Abstract: Vision-LLMs (VLMs) have made significant progress in recent visual-question-answering (VQA) benchmarks that evaluate complex visio-linguistic reasoning. However, are these models truly effective? In this work, we show that VLMs still struggle with natural images and questions that humans can easily answer, which we term natural adversarial samples. We also find it surprisingly easy to generate these VQA samples from natural image-text corpora using off-the-shelf models like CLIP and ChatGPT. We propose a semi-automated approach to collect a new benchmark, NaturalBench, for reliably evaluating VLMs with 10,000 human-verified VQA samples. Crucially, we adopt a $\textbf{vision-centric}$ design by pairing each question with two images that yield different answers, preventing blind solutions from answering without using the images. This makes NaturalBench more challenging than previous benchmarks that can be solved with commonsense priors. We evaluate 53 state-of-the-art VLMs on NaturalBench, showing that models like LLaVA-OneVision, Cambrian-1, Llama3.2-Vision, Molmo, Qwen2-VL, and even GPT-4o lag 50%-70% behind human performance (over 90%). We analyze why NaturalBench is hard from two angles: (1) Compositionality: Solving NaturalBench requires diverse visio-linguistic skills, including understanding attribute bindings, object relationships, and advanced reasoning like logic and counting. To this end, unlike prior work that uses a single tag per sample, we tag each NaturalBench sample with 1 to 8 skill tags for fine-grained evaluation. (2) Biases: NaturalBench exposes severe biases in VLMs, as models often choose the same answer regardless of the image. Lastly, we apply our benchmark curation method to diverse data sources, including long captions (over 100 words) and non-English languages like Chinese and Hindi, highlighting its potential for dynamic evaluations of VLMs.

PDF HTML Abstract

Overview of NaturalBench: Evaluating Vision-LLMs on Natural Adversarial Samples

This paper introduces NaturalBench, a benchmark designed to evaluate vision-LLMs (VLMs) on what the authors term natural adversarial samples. The foundation of this work rests on the observation that even state-of-the-art VLMs struggle with basic visio-linguistic tasks when confronted with these natural adversarial instances. This finding prompts a critical reevaluation of the actual capabilities of VLMs.

Key Contributions

The paper's central contribution is the proposal of NaturalBench, a benchmark crafted using a semi-automated process that reduces human curation effort. This benchmark contains 10,000 VQA samples, each meticulously verified by humans to ensure accuracy and relevance. NaturalBench uniquely challenges models by pairing each question with two images that result in different answers, compelling the models to utilize visual information effectively and averting reliance on language biases or shortcuts.

Methodology

The collection process employs a novel approach, integrating off-the-shelf models like CLIP and ChatGPT to generate VQA samples from existing image-text datasets such as Flickr30K and DOCCI. Importantly, these images are paired based on a semi-automated identification of confounding pairs that current VLMs find challenging, ensuring the benchmark's difficulty aligns with the models' current limitations.

Evaluation and Findings

The authors evaluate 53 state-of-the-art VLMs across NaturalBench and uncover a significant performance gap between models and human participants, with models lagging by 50%-70% in accuracy. The analysis reveals that the models' difficulties stem notably from biases towards certain answers and challenges in handling compositionality, including skills like attribute bindings and complex reasoning.

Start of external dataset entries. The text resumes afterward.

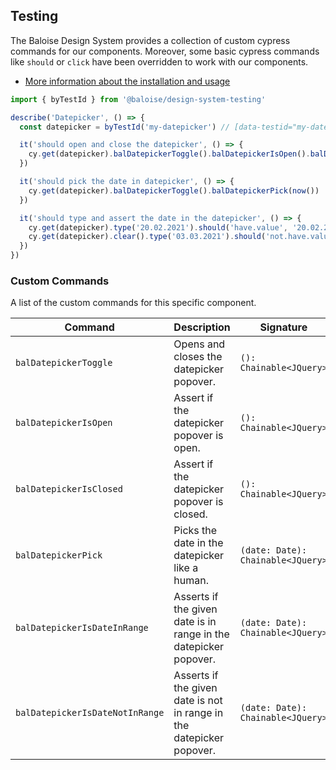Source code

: ## Testing

The Baloise Design System provides a collection of custom cypress commands for our components. Moreover, some basic cypress commands like `should` or `click` have been overridden to work with our components.

- [More information about the installation and usage](?path=/docs/development-testing--page)

<!-- START: human documentation -->

```typescript
import { byTestId } from '@baloise/design-system-testing'

describe('Datepicker', () => {
  const datepicker = byTestId('my-datepicker') // [data-testid="my-datepicker"]

  it('should open and close the datepicker', () => {
    cy.get(datepicker).balDatepickerToggle().balDatepickerIsOpen().balDatepickerToggle().balDatepickerIsClosed()
  })

  it('should pick the date in datepicker', () => {
    cy.get(datepicker).balDatepickerToggle().balDatepickerPick(now())
  })

  it('should type and assert the date in the datepicker', () => {
    cy.get(datepicker).type('20.02.2021').should('have.value', '20.02.2021')
    cy.get(datepicker).clear().type('03.03.2021').should('not.have.value', '20.02.2021')
  })
})
```

<!-- END: human documentation -->

### Custom Commands

A list of the custom commands for this specific component.

| Command                         | Description                                                          | Signature                         |
| ------------------------------- | -------------------------------------------------------------------- | --------------------------------- |
| `balDatepickerToggle`           | Opens and closes the datepicker popover.                             | `(): Chainable<JQuery>`           |
| `balDatepickerIsOpen`           | Assert if the datepicker popover is open.                            | `(): Chainable<JQuery>`           |
| `balDatepickerIsClosed`         | Assert if the datepicker popover is closed.                          | `(): Chainable<JQuery>`           |
| `balDatepickerPick`             | Picks the date in the datepicker like a human.                       | `(date: Date): Chainable<JQuery>` |
| `balDatepickerIsDateInRange`    | Asserts if the given date is in range in the datepicker popover.     | `(date: Date): Chainable<JQuery>` |
| `balDatepickerIsDateNotInRange` | Asserts if the given date is not in range in the datepicker popover. | `(date: Date): Chainable<JQuery>` |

Implications and Future Developments

The implications of NaturalBench are profound. Practically, it acts as a testbed for enhancing VLMs by highlighting specific shortcomings. Theoretically, it poses questions about the models' real understanding versus their ability to leverage language priors.

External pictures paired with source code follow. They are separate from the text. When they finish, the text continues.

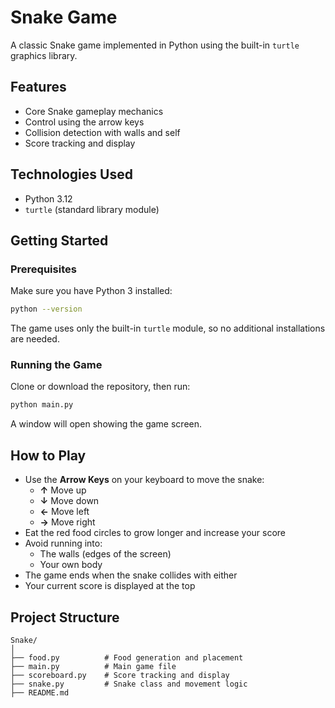 # Snake Game
A classic Snake game implemented in Python using the built-in `turtle` graphics library.

## Features
- Core Snake gameplay mechanics
- Control using the arrow keys
- Collision detection with walls and self
- Score tracking and display

## Technologies Used
- Python 3.12
- `turtle` (standard library module)

## Getting Started

### Prerequisites

Make sure you have Python 3 installed:

```bash
python --version
```

The game uses only the built-in `turtle` module, so no additional installations are needed.

### Running the Game

Clone or download the repository, then run:

```bash
python main.py
```

A window will open showing the game screen.

## How to Play
- Use the **Arrow Keys** on your keyboard to move the snake:
  - **↑** Move up
  - **↓** Move down
  - **←** Move left
  - **→** Move right
- Eat the red food circles to grow longer and increase your score
- Avoid running into:
  - The walls (edges of the screen)
  - Your own body
- The game ends when the snake collides with either
- Your current score is displayed at the top

## Project Structure

```
Snake/
│
├── food.py          # Food generation and placement
├── main.py          # Main game file
├── scoreboard.py    # Score tracking and display
├── snake.py         # Snake class and movement logic
├── README.md
```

This benchmark sets the stage for potentially transformative changes, encouraging the development of models that are less reliant on language shortcuts and more robustly grounded in visual context. Future advancements might involve dynamic benchmarking protocols to accommodate ongoing model evolutions, ensuring benchmarks remain challenging and relevant.

Conclusion

The development of NaturalBench marks a significant stride in vision-language evaluation. By emphasizing a balanced, compositionally challenging dataset, it provides a more rigorous and nuanced measure of VLM capabilities. This benchmark not only signifies current challenges in VLM development but also highlights future avenues for research, particularly in addressing biases and enhancing compositional reasoning skills. The scalability of the benchmark collection method opens up further dynamic evaluation opportunities, driving the evolution of VLMs towards more authentic visio-linguistic comprehension.